Triunfo, na realidade, de uma certa estética: difusa, apaziguante, conciliadora. Redução da atenção estética a uma experiência agradável, a uma intenção flutuante. A beleza que está supostamente ‘em toda parte’, na publicidade divertida, no design atraente, na embalagem dos produtos de consumo, no meio ambiente preservado, no corpo mantido em forma; bem como a estandartização e a transformação da experiência estética em produto cultural como algo passível de ser consumido massivamente, são alguns dos fatores que geram a vaporização da arte.
O crítico de arte Harold Rosenberg, por outro lado, analisa um processo de “desestetização”. No ensaio intitulado justamente “Desestetização”, no Brasil publicado no volume A Nova Arte [Perspectiva, 1975] – organizado por Gregory Battcock –, que compreende a ampliação do campo da produção artística, anunciando a diluição de “todas as limitações na espécie de substâncias fora das quais a arte pode ser constituída. Qualquer coisa – o desjejum, um lago congelado, o comprimento de um filme – é arte, ou como está, ou adulterada, ou escolhida como um fetiche”.
Para Rosenberg, “a arte desestetizada segue de mãos dadas com os acontecimentos estetizados, com a crescente injeção em situações reais da ambiguidade, do ilusório e do distanciamento emocional da arte”. O crítico põe em questão a subversão da exposição de obras de arte em galerias, tomando, como paradigmática, o trabalho artístico chamado “earthwork”; para ele, a função da arte não é mais agradar aos sentidos, mas prover uma investigação fundamental, tanto da arte, como da realidade. Diz ele: “Cavar buracos ou abrir fossos no solo, abrir uma trilha em um milharal, estender uma chapa quadrada de chumbo na neve (a assim chamada arte earthwork), não difere em sua essência desestetizadora da exibição de uma pilha de sacos de correspondência, de uma fileira de jornais colados na parede, ou do obturador de uma máquina fotográfica mantido aberto com uma exposição ao acaso durante toda a noite (a assim chamada arte antiforma)”. O despojamento de conteúdo estético deu início ao processo de desestetização, pois não só rejeitou o belo, como relegou o sensível. A desestetização, assim como a estetização, embaralha a noção estrita de obra de arte, forçando os seus limites conceituais.

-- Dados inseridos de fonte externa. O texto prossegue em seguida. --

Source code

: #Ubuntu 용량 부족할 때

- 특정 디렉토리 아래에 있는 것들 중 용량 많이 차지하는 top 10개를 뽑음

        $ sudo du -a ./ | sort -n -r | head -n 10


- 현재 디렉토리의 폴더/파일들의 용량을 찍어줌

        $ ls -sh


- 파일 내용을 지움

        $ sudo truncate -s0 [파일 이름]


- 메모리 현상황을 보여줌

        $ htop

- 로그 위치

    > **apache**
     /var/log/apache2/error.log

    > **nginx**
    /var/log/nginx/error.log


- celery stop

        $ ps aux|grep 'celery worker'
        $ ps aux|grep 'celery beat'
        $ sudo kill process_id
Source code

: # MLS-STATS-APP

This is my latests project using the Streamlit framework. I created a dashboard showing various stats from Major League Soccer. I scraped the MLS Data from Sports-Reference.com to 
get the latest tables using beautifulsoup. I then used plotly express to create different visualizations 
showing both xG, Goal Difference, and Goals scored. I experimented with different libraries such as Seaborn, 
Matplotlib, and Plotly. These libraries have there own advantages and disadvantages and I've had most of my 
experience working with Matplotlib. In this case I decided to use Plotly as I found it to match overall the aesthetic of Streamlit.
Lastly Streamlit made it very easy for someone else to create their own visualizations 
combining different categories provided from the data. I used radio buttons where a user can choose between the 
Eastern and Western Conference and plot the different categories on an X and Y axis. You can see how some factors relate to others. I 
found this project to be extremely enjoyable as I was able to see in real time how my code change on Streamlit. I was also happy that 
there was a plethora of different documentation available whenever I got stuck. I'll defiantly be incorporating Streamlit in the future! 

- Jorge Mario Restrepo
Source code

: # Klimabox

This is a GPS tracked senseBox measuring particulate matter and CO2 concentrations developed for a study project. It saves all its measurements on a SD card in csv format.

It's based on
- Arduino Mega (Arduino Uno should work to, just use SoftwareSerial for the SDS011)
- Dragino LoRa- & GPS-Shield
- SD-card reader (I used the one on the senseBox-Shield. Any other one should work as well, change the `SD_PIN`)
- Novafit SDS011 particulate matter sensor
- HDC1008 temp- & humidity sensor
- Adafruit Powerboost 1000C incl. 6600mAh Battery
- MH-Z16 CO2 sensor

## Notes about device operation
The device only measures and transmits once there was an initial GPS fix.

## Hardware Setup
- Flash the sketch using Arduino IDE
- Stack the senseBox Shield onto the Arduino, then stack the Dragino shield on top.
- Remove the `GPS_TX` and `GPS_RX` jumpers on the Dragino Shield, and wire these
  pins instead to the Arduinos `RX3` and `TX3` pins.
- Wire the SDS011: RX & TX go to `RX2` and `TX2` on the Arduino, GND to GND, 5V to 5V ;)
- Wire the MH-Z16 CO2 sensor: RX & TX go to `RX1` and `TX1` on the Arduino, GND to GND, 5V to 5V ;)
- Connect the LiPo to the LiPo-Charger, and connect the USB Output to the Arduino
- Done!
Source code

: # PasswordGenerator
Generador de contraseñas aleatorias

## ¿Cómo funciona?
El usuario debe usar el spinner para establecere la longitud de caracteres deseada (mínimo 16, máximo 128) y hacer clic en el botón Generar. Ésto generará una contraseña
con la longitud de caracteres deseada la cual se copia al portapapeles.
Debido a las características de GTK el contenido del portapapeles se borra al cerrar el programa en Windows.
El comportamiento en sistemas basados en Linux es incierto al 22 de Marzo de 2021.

Como pontua o professor Ricardo Fabbrini, no artigo “Fim das vanguardas:estetização da vida e generalização do estético”, “a generalização do estético na contemporaneidade, tal como a entendemos aqui, é distinta da estetização da vida, visada pelo projeto moderno. Na generalização estética, a ‘forma artística’ renuncia à autonomia tornando-se, por isso, aderente à dita realidade existente. Se o projeto moderno cumprisse o seu intento de estetizar a vida, isso acarretaria, segundo o próprio ideário vanguardista, a morte da arte”.
Trata-se da banalização da experiência capitalista em que tudo é absorvido dentro de uma lógica paradigmática de consumo. Inclusive a arte.